*Source material*.
============================================================
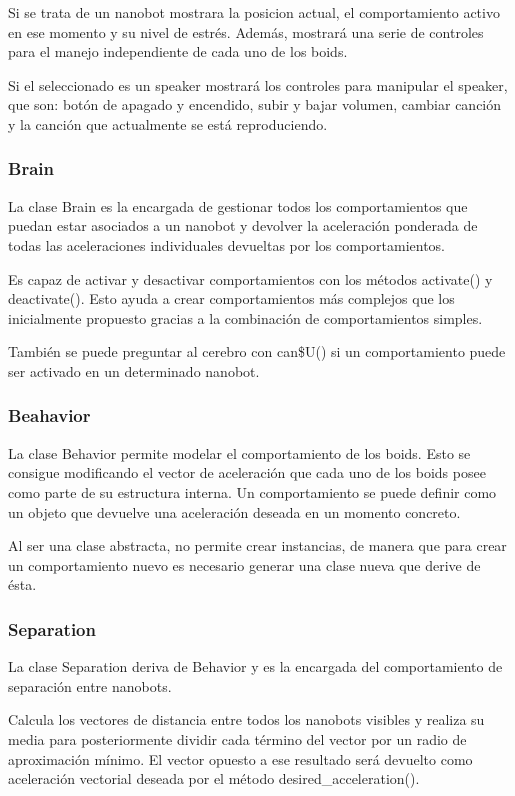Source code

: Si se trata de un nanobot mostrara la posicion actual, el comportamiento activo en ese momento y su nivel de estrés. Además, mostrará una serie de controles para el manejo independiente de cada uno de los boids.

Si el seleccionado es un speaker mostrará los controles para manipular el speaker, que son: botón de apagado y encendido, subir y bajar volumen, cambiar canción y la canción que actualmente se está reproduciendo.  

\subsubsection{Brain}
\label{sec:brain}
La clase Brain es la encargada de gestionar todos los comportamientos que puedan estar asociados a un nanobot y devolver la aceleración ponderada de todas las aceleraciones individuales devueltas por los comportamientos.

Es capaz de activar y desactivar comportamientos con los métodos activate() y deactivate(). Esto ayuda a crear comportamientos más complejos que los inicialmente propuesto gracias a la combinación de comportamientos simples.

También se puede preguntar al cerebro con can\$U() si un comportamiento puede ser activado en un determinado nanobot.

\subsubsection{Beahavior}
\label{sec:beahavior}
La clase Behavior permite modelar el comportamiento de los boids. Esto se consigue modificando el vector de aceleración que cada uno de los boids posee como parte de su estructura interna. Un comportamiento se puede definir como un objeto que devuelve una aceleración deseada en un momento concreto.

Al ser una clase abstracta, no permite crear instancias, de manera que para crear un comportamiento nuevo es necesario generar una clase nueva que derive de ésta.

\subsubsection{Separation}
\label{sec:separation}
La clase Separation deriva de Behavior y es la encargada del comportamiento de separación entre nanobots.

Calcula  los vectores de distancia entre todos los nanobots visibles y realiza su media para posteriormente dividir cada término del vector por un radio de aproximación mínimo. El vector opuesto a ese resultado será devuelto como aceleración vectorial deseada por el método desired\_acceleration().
============================================================
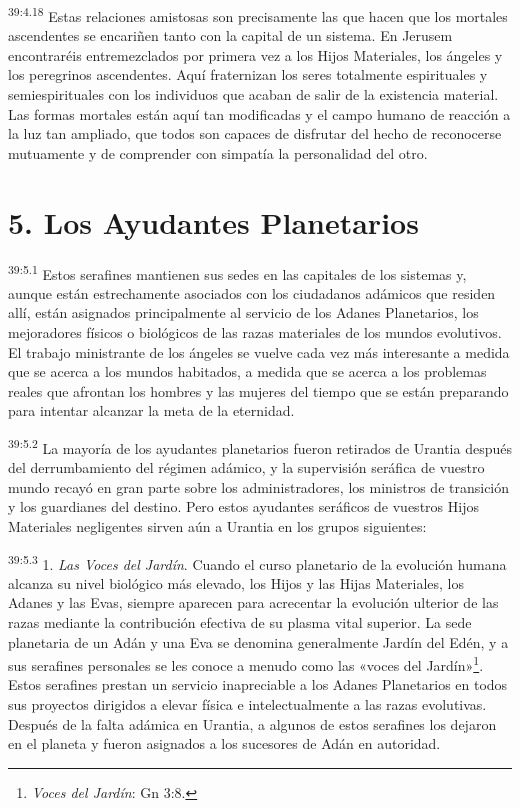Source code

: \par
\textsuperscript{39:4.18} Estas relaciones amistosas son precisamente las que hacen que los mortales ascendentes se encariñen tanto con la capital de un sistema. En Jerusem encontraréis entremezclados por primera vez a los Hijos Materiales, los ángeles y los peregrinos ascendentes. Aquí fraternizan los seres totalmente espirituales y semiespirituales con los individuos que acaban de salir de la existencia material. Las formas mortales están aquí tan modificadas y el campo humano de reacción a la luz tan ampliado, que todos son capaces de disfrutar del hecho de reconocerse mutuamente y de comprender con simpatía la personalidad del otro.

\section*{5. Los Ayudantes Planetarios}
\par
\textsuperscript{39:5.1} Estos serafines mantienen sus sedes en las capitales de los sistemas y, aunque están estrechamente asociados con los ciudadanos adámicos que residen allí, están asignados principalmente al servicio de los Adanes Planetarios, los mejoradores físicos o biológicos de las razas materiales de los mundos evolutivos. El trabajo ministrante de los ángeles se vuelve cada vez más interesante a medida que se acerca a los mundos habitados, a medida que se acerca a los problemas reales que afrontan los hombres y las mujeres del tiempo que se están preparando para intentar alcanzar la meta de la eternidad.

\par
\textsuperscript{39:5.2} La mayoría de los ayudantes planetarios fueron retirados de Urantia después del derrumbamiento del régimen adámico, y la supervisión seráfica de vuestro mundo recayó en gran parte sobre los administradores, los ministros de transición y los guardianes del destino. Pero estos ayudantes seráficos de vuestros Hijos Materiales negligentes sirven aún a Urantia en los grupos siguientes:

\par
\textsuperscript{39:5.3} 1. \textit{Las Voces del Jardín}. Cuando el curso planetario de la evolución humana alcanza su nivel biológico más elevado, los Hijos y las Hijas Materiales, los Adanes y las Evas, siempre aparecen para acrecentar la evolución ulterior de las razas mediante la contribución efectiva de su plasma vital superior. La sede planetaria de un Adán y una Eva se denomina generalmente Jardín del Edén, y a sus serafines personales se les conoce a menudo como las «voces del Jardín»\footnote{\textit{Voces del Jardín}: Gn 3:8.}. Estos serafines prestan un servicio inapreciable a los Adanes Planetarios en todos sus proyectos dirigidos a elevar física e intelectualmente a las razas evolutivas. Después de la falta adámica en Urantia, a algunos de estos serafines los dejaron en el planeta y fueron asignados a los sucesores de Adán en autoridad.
============================================================
*Work to complete*.
Report every line of the entries that carries the word "controles".

*Reply to the exercise*.
: Si se trata de un nanobot mostrara la posicion actual, el comportamiento activo en ese momento y su nivel de estrés. Además, mostrará una serie de controles para el manejo independiente de cada uno de los boids.
Si el seleccionado es un speaker mostrará los controles para manipular el speaker, que son: botón de apagado y encendido, subir y bajar volumen, cambiar canción y la canción que actualmente se está reproduciendo.  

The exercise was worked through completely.